**What to produce:** Please quote exactly the lines below from the line containing "## Impact on Sprint 1" to the line containing "- ✅ 11/12 tested tools fully functional", both lines included, and nothing else.

**Recorded information:**
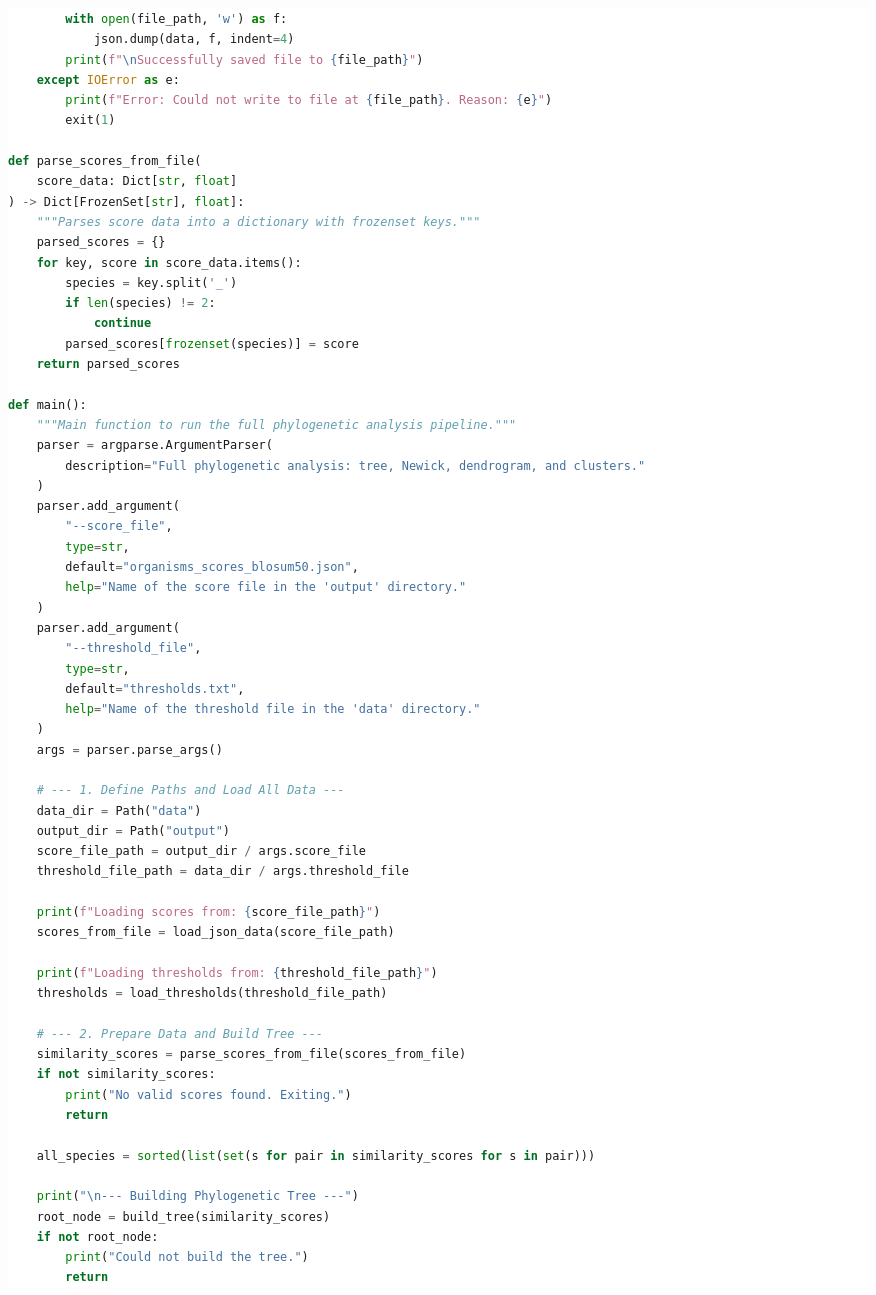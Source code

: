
 ```python
        with open(file_path, 'w') as f:
            json.dump(data, f, indent=4)
        print(f"\nSuccessfully saved file to {file_path}")
    except IOError as e:
        print(f"Error: Could not write to file at {file_path}. Reason: {e}")
        exit(1)

def parse_scores_from_file(
    score_data: Dict[str, float]
) -> Dict[FrozenSet[str], float]:
    """Parses score data into a dictionary with frozenset keys."""
    parsed_scores = {}
    for key, score in score_data.items():
        species = key.split('_')
        if len(species) != 2:
            continue
        parsed_scores[frozenset(species)] = score
    return parsed_scores

def main():
    """Main function to run the full phylogenetic analysis pipeline."""
    parser = argparse.ArgumentParser(
        description="Full phylogenetic analysis: tree, Newick, dendrogram, and clusters."
    )
    parser.add_argument(
        "--score_file",
        type=str,
        default="organisms_scores_blosum50.json",
        help="Name of the score file in the 'output' directory."
    )
    parser.add_argument(
        "--threshold_file",
        type=str,
        default="thresholds.txt",
        help="Name of the threshold file in the 'data' directory."
    )
    args = parser.parse_args()

    # --- 1. Define Paths and Load All Data ---
    data_dir = Path("data")
    output_dir = Path("output")
    score_file_path = output_dir / args.score_file
    threshold_file_path = data_dir / args.threshold_file

    print(f"Loading scores from: {score_file_path}")
    scores_from_file = load_json_data(score_file_path)
    
    print(f"Loading thresholds from: {threshold_file_path}")
    thresholds = load_thresholds(threshold_file_path)

    # --- 2. Prepare Data and Build Tree ---
    similarity_scores = parse_scores_from_file(scores_from_file)
    if not similarity_scores:
        print("No valid scores found. Exiting.")
        return

    all_species = sorted(list(set(s for pair in similarity_scores for s in pair)))

    print("\n--- Building Phylogenetic Tree ---")
    root_node = build_tree(similarity_scores)
    if not root_node:
        print("Could not build the tree.")
        return
```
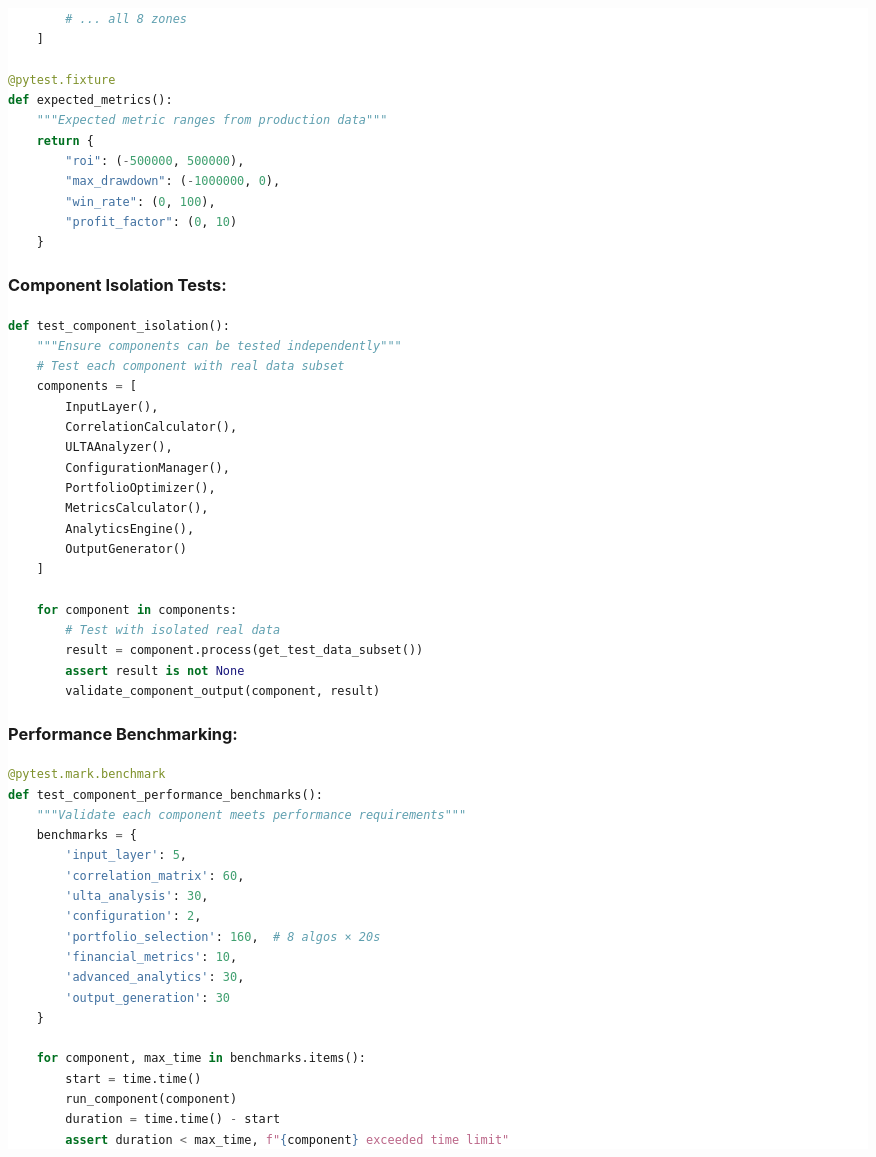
 ```python
        # ... all 8 zones
    ]

@pytest.fixture
def expected_metrics():
    """Expected metric ranges from production data"""
    return {
        "roi": (-500000, 500000),
        "max_drawdown": (-1000000, 0),
        "win_rate": (0, 100),
        "profit_factor": (0, 10)
    }
```

### Component Isolation Tests:
```python
def test_component_isolation():
    """Ensure components can be tested independently"""
    # Test each component with real data subset
    components = [
        InputLayer(),
        CorrelationCalculator(),
        ULTAAnalyzer(),
        ConfigurationManager(),
        PortfolioOptimizer(),
        MetricsCalculator(),
        AnalyticsEngine(),
        OutputGenerator()
    ]
    
    for component in components:
        # Test with isolated real data
        result = component.process(get_test_data_subset())
        assert result is not None
        validate_component_output(component, result)
```

### Performance Benchmarking:
```python
@pytest.mark.benchmark
def test_component_performance_benchmarks():
    """Validate each component meets performance requirements"""
    benchmarks = {
        'input_layer': 5,
        'correlation_matrix': 60,
        'ulta_analysis': 30,
        'configuration': 2,
        'portfolio_selection': 160,  # 8 algos × 20s
        'financial_metrics': 10,
        'advanced_analytics': 30,
        'output_generation': 30
    }
    
    for component, max_time in benchmarks.items():
        start = time.time()
        run_component(component)
        duration = time.time() - start
        assert duration < max_time, f"{component} exceeded time limit"
```
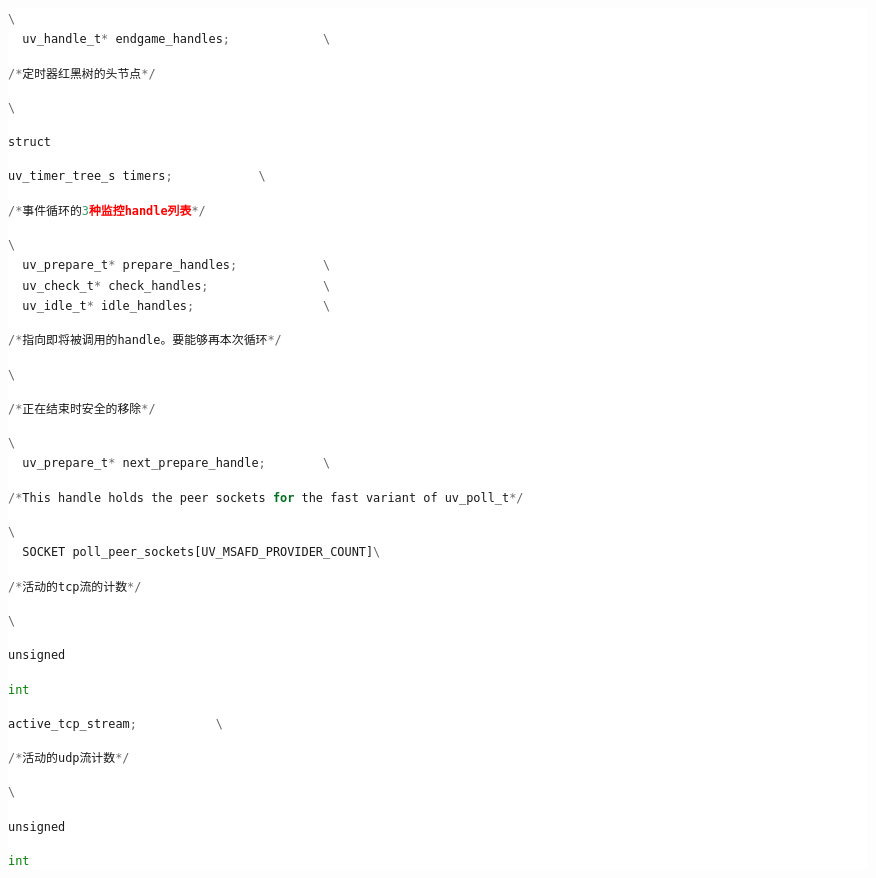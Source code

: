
 ```python
\
  uv_handle_t* endgame_handles;             \
```
```python
/*定时器红黑树的头节点*/
```
```python
\
```
```python
struct
```
```python
uv_timer_tree_s timers;            \
```
```python
/*事件循环的3种监控handle列表*/
```
```python
\
  uv_prepare_t* prepare_handles;            \
  uv_check_t* check_handles;                \
  uv_idle_t* idle_handles;                  \
```
```python
/*指向即将被调用的handle。要能够再本次循环*/
```
```python
\
```
```python
/*正在结束时安全的移除*/
```
```python
\
  uv_prepare_t* next_prepare_handle;        \
```
```python
/*This handle holds the peer sockets for the fast variant of uv_poll_t*/
```
```python
\
  SOCKET poll_peer_sockets[UV_MSAFD_PROVIDER_COUNT]\
```
```python
/*活动的tcp流的计数*/
```
```python
\
```
```python
unsigned
```
```python
int
```
```python
active_tcp_stream;           \
```
```python
/*活动的udp流计数*/
```
```python
\
```
```python
unsigned
```
```python
int
```
```python
```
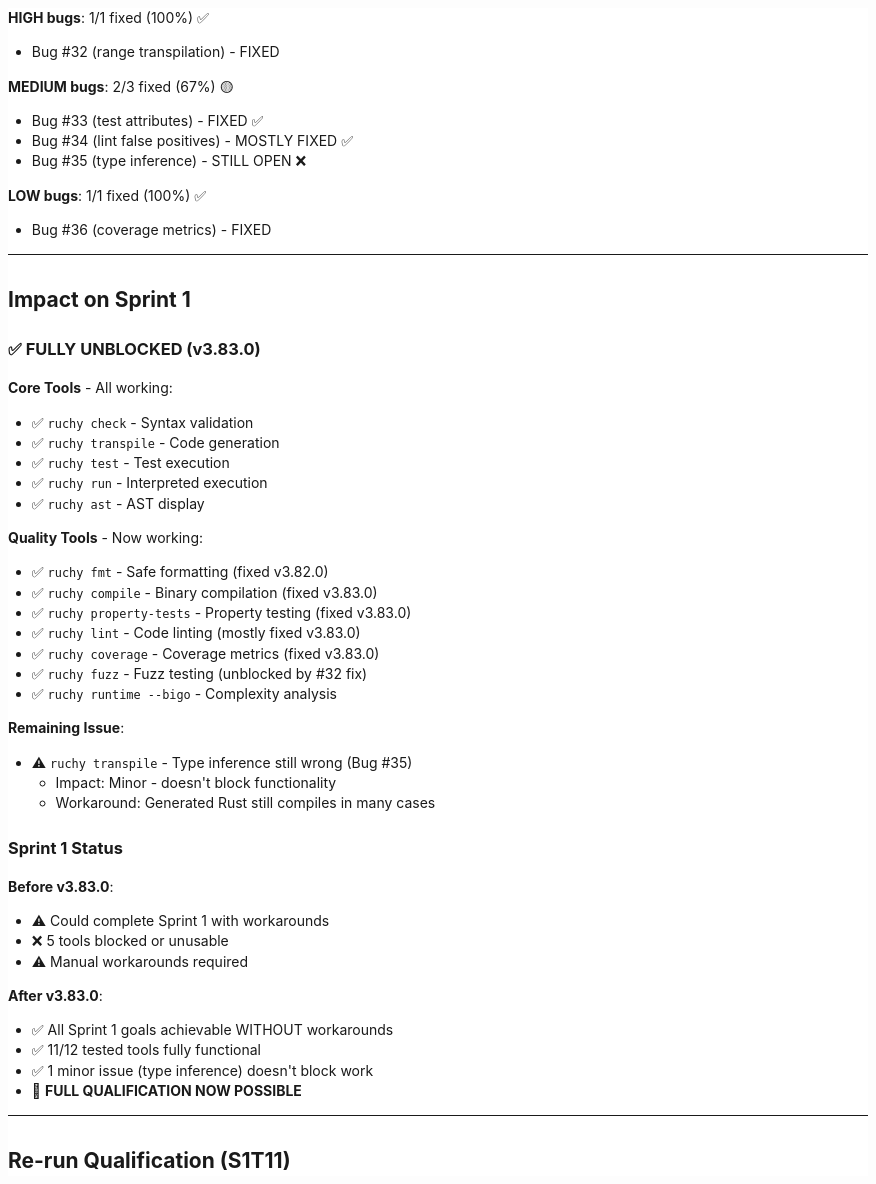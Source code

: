 **HIGH bugs**: 1/1 fixed (100%) ✅
- Bug #32 (range transpilation) - FIXED

**MEDIUM bugs**: 2/3 fixed (67%) 🟡
- Bug #33 (test attributes) - FIXED ✅
- Bug #34 (lint false positives) - MOSTLY FIXED ✅
- Bug #35 (type inference) - STILL OPEN ❌

**LOW bugs**: 1/1 fixed (100%) ✅
- Bug #36 (coverage metrics) - FIXED

---

## Impact on Sprint 1

### ✅ FULLY UNBLOCKED (v3.83.0)

**Core Tools** - All working:
- ✅ `ruchy check` - Syntax validation
- ✅ `ruchy transpile` - Code generation
- ✅ `ruchy test` - Test execution
- ✅ `ruchy run` - Interpreted execution
- ✅ `ruchy ast` - AST display

**Quality Tools** - Now working:
- ✅ `ruchy fmt` - Safe formatting (fixed v3.82.0)
- ✅ `ruchy compile` - Binary compilation (fixed v3.83.0)
- ✅ `ruchy property-tests` - Property testing (fixed v3.83.0)
- ✅ `ruchy lint` - Code linting (mostly fixed v3.83.0)
- ✅ `ruchy coverage` - Coverage metrics (fixed v3.83.0)
- ✅ `ruchy fuzz` - Fuzz testing (unblocked by #32 fix)
- ✅ `ruchy runtime --bigo` - Complexity analysis

**Remaining Issue**:
- ⚠️ `ruchy transpile` - Type inference still wrong (Bug #35)
  - Impact: Minor - doesn't block functionality
  - Workaround: Generated Rust still compiles in many cases

### Sprint 1 Status

**Before v3.83.0**:
- ⚠️ Could complete Sprint 1 with workarounds
- ❌ 5 tools blocked or unusable
- ⚠️ Manual workarounds required

**After v3.83.0**:
- ✅ All Sprint 1 goals achievable WITHOUT workarounds
- ✅ 11/12 tested tools fully functional
- ✅ 1 minor issue (type inference) doesn't block work
- 🎉 **FULL QUALIFICATION NOW POSSIBLE**

---

## Re-run Qualification (S1T11)
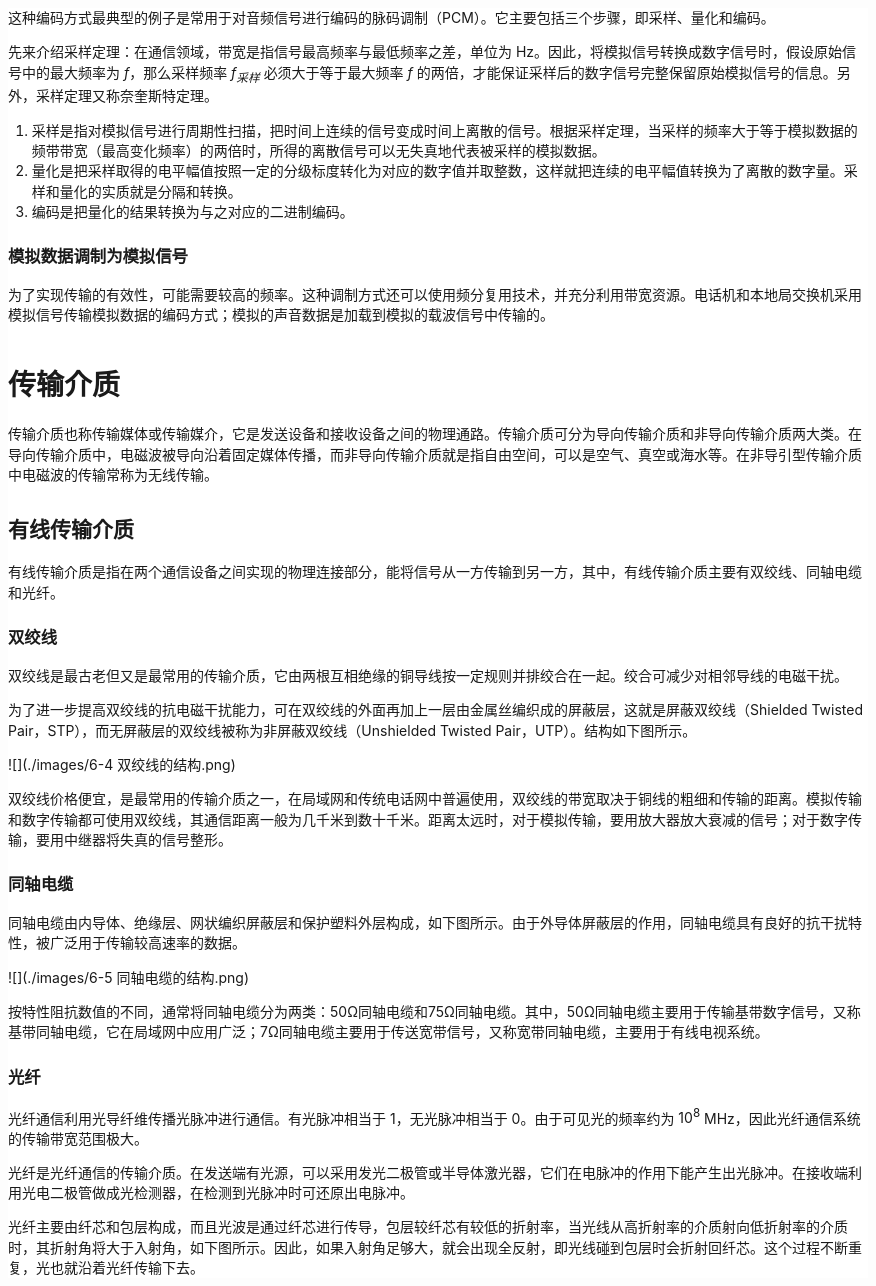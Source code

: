 这种编码方式最典型的例子是常用于对音频信号进行编码的脉码调制（PCM）。它主要包括三个步骤，即采样、量化和编码。

先来介绍采样定理：在通信领域，带宽是指信号最高频率与最低频率之差，单位为 Hz。因此，将模拟信号转换成数字信号时，假设原始信号中的最大频率为 $f$，那么采样频率 $f_{采样}$ 必须大于等于最大频率 $f$ 的两倍，才能保证采样后的数字信号完整保留原始模拟信号的信息。另外，采样定理又称奈奎斯特定理。

1. 采样是指对模拟信号进行周期性扫描，把时间上连续的信号变成时间上离散的信号。根据采样定理，当采样的频率大于等于模拟数据的频带带宽（最高变化频率）的两倍时，所得的离散信号可以无失真地代表被采样的模拟数据。
2. 量化是把采样取得的电平幅值按照一定的分级标度转化为对应的数字值并取整数，这样就把连续的电平幅值转换为了离散的数字量。采样和量化的实质就是分隔和转换。
3. 编码是把量化的结果转换为与之对应的二进制编码。

### 模拟数据调制为模拟信号

为了实现传输的有效性，可能需要较高的频率。这种调制方式还可以使用频分复用技术，并充分利用带宽资源。电话机和本地局交换机采用模拟信号传输模拟数据的编码方式；模拟的声音数据是加载到模拟的载波信号中传输的。

# 传输介质

传输介质也称传输媒体或传输媒介，它是发送设备和接收设备之间的物理通路。传输介质可分为导向传输介质和非导向传输介质两大类。在导向传输介质中，电磁波被导向沿着固定媒体传播，而非导向传输介质就是指自由空间，可以是空气、真空或海水等。在非导引型传输介质中电磁波的传输常称为无线传输。

## 有线传输介质

有线传输介质是指在两个通信设备之间实现的物理连接部分，能将信号从一方传输到另一方，其中，有线传输介质主要有双绞线、同轴电缆和光纤。

### 双绞线

双绞线是最古老但又是最常用的传输介质，它由两根互相绝缘的铜导线按一定规则并排绞合在一起。绞合可减少对相邻导线的电磁干扰。

为了进一步提高双绞线的抗电磁干扰能力，可在双绞线的外面再加上一层由金属丝编织成的屏蔽层，这就是屏蔽双绞线（Shielded Twisted Pair，STP），而无屏蔽层的双绞线被称为非屏蔽双绞线（Unshielded Twisted Pair，UTP）。结构如下图所示。

![](./images/6-4 双绞线的结构.png)

双绞线价格便宜，是最常用的传输介质之一，在局域网和传统电话网中普遍使用，双绞线的带宽取决于铜线的粗细和传输的距离。模拟传输和数字传输都可使用双绞线，其通信距离一般为几千米到数十千米。距离太远时，对于模拟传输，要用放大器放大衰减的信号；对于数字传输，要用中继器将失真的信号整形。

### 同轴电缆

同轴电缆由内导体、绝缘层、网状编织屏蔽层和保护塑料外层构成，如下图所示。由于外导体屏蔽层的作用，同轴电缆具有良好的抗干扰特性，被广泛用于传输较高速率的数据。

![](./images/6-5 同轴电缆的结构.png)

按特性阻抗数值的不同，通常将同轴电缆分为两类：50Ω同轴电缆和75Ω同轴电缆。其中，50Ω同轴电缆主要用于传输基带数字信号，又称基带同轴电缆，它在局域网中应用广泛；7Ω同轴电缆主要用于传送宽带信号，又称宽带同轴电缆，主要用于有线电视系统。

### 光纤

光纤通信利用光导纤维传播光脉冲进行通信。有光脉冲相当于 1，无光脉冲相当于 0。由于可见光的频率约为 $10^8$ MHz，因此光纤通信系统的传输带宽范围极大。

光纤是光纤通信的传输介质。在发送端有光源，可以采用发光二极管或半导体激光器，它们在电脉冲的作用下能产生出光脉冲。在接收端利用光电二极管做成光检测器，在检测到光脉冲时可还原出电脉冲。

光纤主要由纤芯和包层构成，而且光波是通过纤芯进行传导，包层较纤芯有较低的折射率，当光线从高折射率的介质射向低折射率的介质时，其折射角将大于入射角，如下图所示。因此，如果入射角足够大，就会出现全反射，即光线碰到包层时会折射回纤芯。这个过程不断重复，光也就沿着光纤传输下去。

**Solution for this problem:**
## Impact on Sprint 1

### ✅ FULLY UNBLOCKED (v3.83.0)

**Core Tools** - All working:
- ✅ `ruchy check` - Syntax validation
- ✅ `ruchy transpile` - Code generation
- ✅ `ruchy test` - Test execution
- ✅ `ruchy run` - Interpreted execution
- ✅ `ruchy ast` - AST display

**Quality Tools** - Now working:
- ✅ `ruchy fmt` - Safe formatting (fixed v3.82.0)
- ✅ `ruchy compile` - Binary compilation (fixed v3.83.0)
- ✅ `ruchy property-tests` - Property testing (fixed v3.83.0)
- ✅ `ruchy lint` - Code linting (mostly fixed v3.83.0)
- ✅ `ruchy coverage` - Coverage metrics (fixed v3.83.0)
- ✅ `ruchy fuzz` - Fuzz testing (unblocked by #32 fix)
- ✅ `ruchy runtime --bigo` - Complexity analysis

**Remaining Issue**:
- ⚠️ `ruchy transpile` - Type inference still wrong (Bug #35)
  - Impact: Minor - doesn't block functionality
  - Workaround: Generated Rust still compiles in many cases

### Sprint 1 Status

**Before v3.83.0**:
- ⚠️ Could complete Sprint 1 with workarounds
- ❌ 5 tools blocked or unusable
- ⚠️ Manual workarounds required

**After v3.83.0**:
- ✅ All Sprint 1 goals achievable WITHOUT workarounds
- ✅ 11/12 tested tools fully functional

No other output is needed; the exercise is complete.